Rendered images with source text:
»»
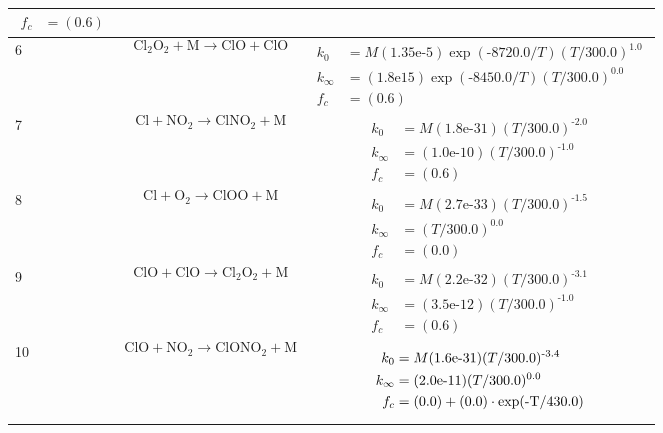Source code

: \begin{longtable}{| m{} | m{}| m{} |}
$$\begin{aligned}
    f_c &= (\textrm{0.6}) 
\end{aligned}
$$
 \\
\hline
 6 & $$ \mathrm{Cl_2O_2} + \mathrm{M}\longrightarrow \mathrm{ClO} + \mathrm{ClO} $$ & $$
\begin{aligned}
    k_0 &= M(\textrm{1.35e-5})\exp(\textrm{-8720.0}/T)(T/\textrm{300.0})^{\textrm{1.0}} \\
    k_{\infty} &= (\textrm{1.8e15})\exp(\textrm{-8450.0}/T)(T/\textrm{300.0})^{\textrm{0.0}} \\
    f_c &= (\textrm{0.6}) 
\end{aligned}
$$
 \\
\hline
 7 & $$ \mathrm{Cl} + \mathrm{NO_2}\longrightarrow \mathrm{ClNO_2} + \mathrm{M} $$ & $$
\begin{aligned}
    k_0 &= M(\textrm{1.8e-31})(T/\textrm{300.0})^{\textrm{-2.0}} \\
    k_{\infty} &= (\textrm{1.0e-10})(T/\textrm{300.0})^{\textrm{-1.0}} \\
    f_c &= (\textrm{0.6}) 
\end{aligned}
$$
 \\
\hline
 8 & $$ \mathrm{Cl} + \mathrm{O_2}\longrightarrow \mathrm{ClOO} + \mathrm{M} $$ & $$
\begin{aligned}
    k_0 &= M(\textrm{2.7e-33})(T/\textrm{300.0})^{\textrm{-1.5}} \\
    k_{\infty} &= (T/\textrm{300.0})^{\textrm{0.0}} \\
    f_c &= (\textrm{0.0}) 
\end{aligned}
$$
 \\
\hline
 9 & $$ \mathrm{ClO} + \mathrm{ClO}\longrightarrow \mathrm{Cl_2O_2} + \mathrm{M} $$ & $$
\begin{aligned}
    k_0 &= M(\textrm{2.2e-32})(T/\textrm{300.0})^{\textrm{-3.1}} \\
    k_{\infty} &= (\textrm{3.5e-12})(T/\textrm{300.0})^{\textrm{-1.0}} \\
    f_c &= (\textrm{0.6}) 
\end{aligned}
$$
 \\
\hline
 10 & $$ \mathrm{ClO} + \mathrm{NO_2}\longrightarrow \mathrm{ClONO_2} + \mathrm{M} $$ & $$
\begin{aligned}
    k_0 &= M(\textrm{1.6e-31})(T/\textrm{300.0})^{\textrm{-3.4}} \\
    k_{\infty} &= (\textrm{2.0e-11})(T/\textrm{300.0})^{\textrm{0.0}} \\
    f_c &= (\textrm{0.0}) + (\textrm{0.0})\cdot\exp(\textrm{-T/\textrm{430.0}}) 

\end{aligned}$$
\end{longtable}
««
»»
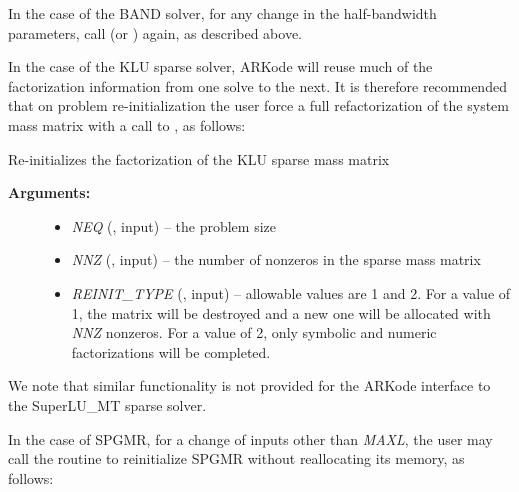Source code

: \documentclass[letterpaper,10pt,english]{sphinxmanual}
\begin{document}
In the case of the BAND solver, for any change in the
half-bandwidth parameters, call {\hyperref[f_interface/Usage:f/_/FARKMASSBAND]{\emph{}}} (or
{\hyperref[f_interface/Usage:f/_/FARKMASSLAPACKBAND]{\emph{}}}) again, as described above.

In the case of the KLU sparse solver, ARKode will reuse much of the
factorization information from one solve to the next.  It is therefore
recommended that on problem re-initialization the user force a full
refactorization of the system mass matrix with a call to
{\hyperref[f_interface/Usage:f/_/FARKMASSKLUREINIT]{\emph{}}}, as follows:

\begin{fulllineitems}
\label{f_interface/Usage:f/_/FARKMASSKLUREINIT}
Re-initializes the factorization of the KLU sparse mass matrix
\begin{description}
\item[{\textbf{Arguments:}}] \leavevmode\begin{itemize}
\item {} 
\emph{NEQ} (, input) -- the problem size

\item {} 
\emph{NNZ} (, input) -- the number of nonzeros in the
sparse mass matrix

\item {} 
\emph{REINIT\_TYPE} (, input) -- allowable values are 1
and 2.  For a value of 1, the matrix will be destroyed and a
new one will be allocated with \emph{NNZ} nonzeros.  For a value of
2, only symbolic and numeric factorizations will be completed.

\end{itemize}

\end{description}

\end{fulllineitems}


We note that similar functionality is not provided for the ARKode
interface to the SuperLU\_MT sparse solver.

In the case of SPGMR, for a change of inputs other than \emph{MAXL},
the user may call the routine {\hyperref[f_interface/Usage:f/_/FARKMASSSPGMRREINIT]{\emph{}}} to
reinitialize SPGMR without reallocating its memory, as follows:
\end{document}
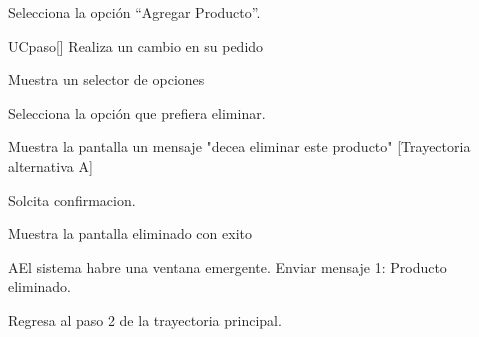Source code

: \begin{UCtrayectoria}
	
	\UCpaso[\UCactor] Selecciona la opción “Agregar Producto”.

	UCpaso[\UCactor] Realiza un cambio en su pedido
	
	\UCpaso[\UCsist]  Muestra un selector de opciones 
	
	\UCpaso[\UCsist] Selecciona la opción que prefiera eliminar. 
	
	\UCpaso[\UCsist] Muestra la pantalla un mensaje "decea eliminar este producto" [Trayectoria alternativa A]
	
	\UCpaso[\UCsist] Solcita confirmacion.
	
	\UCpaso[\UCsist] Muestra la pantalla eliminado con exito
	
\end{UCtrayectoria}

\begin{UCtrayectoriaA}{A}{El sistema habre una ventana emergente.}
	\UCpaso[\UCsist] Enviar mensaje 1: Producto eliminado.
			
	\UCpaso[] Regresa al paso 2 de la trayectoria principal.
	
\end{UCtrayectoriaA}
««
→ **ASSIGNMENT**:
Collect the lines of the data that carry the word "will".

→ **EXPECTED ANSWER**:
In the case of the KLU sparse solver, ARKode will reuse much of the
and 2.  For a value of 1, the matrix will be destroyed and a
new one will be allocated with \emph{NNZ} nonzeros.  For a value of
2, only symbolic and numeric factorizations will be completed.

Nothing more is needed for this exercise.